Information provided START

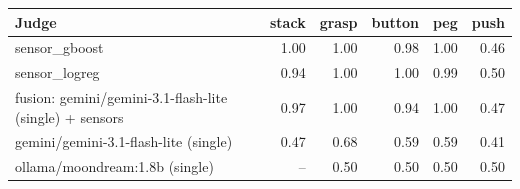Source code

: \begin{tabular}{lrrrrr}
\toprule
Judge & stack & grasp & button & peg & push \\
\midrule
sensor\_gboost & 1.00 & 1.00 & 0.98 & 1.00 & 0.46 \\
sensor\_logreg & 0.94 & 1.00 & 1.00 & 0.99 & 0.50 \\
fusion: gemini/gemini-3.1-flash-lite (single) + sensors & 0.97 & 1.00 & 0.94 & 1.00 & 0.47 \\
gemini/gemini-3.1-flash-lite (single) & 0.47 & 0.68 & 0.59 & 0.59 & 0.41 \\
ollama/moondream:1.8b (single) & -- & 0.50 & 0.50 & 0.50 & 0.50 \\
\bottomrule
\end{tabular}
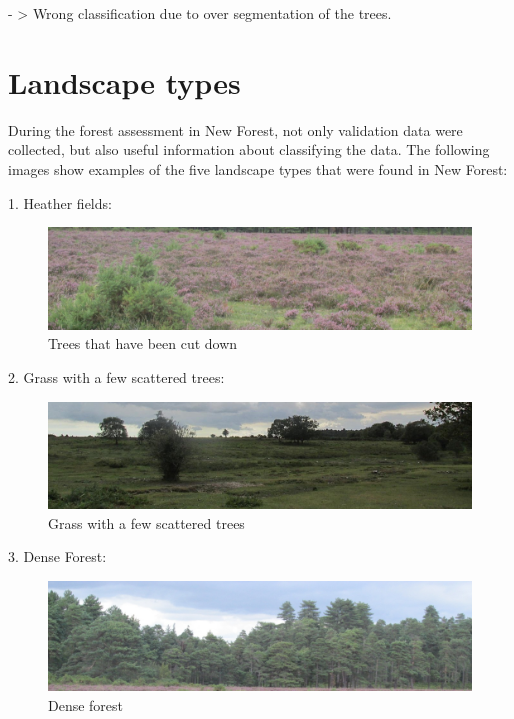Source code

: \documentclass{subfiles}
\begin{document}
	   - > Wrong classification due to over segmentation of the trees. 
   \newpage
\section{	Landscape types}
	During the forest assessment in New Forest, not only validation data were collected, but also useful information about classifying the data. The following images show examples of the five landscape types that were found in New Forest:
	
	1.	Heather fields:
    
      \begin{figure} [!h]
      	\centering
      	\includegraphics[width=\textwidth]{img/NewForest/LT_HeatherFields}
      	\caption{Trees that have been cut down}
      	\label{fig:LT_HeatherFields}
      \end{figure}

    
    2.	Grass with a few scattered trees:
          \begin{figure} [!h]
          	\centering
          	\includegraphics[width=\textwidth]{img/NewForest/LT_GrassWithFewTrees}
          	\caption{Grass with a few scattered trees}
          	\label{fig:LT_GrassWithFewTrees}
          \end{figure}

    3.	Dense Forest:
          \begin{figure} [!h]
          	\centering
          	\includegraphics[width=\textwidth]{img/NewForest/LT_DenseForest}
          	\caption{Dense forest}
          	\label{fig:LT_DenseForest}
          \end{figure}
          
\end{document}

Information provided END

> _Exercise prompt_:
Each line above holding the word "begin" counts; reply with how many there are, only the number.

> _Task solution_:
5